→ Work to complete
Produce word for word the lines of the data below running from the one that has "- Cleaner code" to the one that has "- QR codes now", inclusive, and no others.

→ Stored data
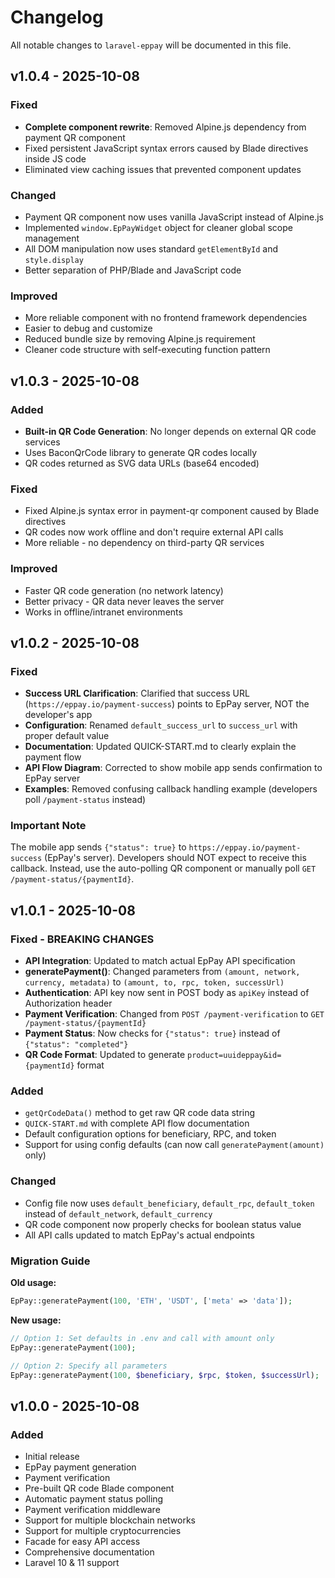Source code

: # Changelog

All notable changes to `laravel-eppay` will be documented in this file.

## v1.0.4 - 2025-10-08

### Fixed
- **Complete component rewrite**: Removed Alpine.js dependency from payment QR component
- Fixed persistent JavaScript syntax errors caused by Blade directives inside JS code
- Eliminated view caching issues that prevented component updates

### Changed
- Payment QR component now uses vanilla JavaScript instead of Alpine.js
- Implemented `window.EpPayWidget` object for cleaner global scope management
- All DOM manipulation now uses standard `getElementById` and `style.display`
- Better separation of PHP/Blade and JavaScript code

### Improved
- More reliable component with no frontend framework dependencies
- Easier to debug and customize
- Reduced bundle size by removing Alpine.js requirement
- Cleaner code structure with self-executing function pattern

## v1.0.3 - 2025-10-08

### Added
- **Built-in QR Code Generation**: No longer depends on external QR code services
- Uses BaconQrCode library to generate QR codes locally
- QR codes returned as SVG data URLs (base64 encoded)

### Fixed
- Fixed Alpine.js syntax error in payment-qr component caused by Blade directives
- QR codes now work offline and don't require external API calls
- More reliable - no dependency on third-party QR services

### Improved
- Faster QR code generation (no network latency)
- Better privacy - QR data never leaves the server
- Works in offline/intranet environments

## v1.0.2 - 2025-10-08

### Fixed
- **Success URL Clarification**: Clarified that success URL (`https://eppay.io/payment-success`) points to EpPay server, NOT the developer's app
- **Configuration**: Renamed `default_success_url` to `success_url` with proper default value
- **Documentation**: Updated QUICK-START.md to clearly explain the payment flow
- **API Flow Diagram**: Corrected to show mobile app sends confirmation to EpPay server
- **Examples**: Removed confusing callback handling example (developers poll `/payment-status` instead)

### Important Note
The mobile app sends `{"status": true}` to `https://eppay.io/payment-success` (EpPay's server). Developers should NOT expect to receive this callback. Instead, use the auto-polling QR component or manually poll `GET /payment-status/{paymentId}`.

## v1.0.1 - 2025-10-08

### Fixed - BREAKING CHANGES
- **API Integration**: Updated to match actual EpPay API specification
- **generatePayment()**: Changed parameters from `(amount, network, currency, metadata)` to `(amount, to, rpc, token, successUrl)`
- **Authentication**: API key now sent in POST body as `apiKey` instead of Authorization header
- **Payment Verification**: Changed from `POST /payment-verification` to `GET /payment-status/{paymentId}`
- **Payment Status**: Now checks for `{"status": true}` instead of `{"status": "completed"}`
- **QR Code Format**: Updated to generate `product=uuideppay&id={paymentId}` format

### Added
- `getQrCodeData()` method to get raw QR code data string
- `QUICK-START.md` with complete API flow documentation
- Default configuration options for beneficiary, RPC, and token
- Support for using config defaults (can now call `generatePayment(amount)` only)

### Changed
- Config file now uses `default_beneficiary`, `default_rpc`, `default_token` instead of `default_network`, `default_currency`
- QR code component now properly checks for boolean status value
- All API calls updated to match EpPay's actual endpoints

### Migration Guide
**Old usage:**
```php
EpPay::generatePayment(100, 'ETH', 'USDT', ['meta' => 'data']);
```

**New usage:**
```php
// Option 1: Set defaults in .env and call with amount only
EpPay::generatePayment(100);

// Option 2: Specify all parameters
EpPay::generatePayment(100, $beneficiary, $rpc, $token, $successUrl);
```

## v1.0.0 - 2025-10-08

### Added
- Initial release
- EpPay payment generation
- Payment verification
- Pre-built QR code Blade component
- Automatic payment status polling
- Payment verification middleware
- Support for multiple blockchain networks
- Support for multiple cryptocurrencies
- Facade for easy API access
- Comprehensive documentation
- Laravel 10 & 11 support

→ Result of the exercise
- Cleaner code structure with self-executing function pattern

## v1.0.3 - 2025-10-08

### Added
- **Built-in QR Code Generation**: No longer depends on external QR code services
- Uses BaconQrCode library to generate QR codes locally
- QR codes returned as SVG data URLs (base64 encoded)

### Fixed
- Fixed Alpine.js syntax error in payment-qr component caused by Blade directives
- QR codes now work offline and don't require external API calls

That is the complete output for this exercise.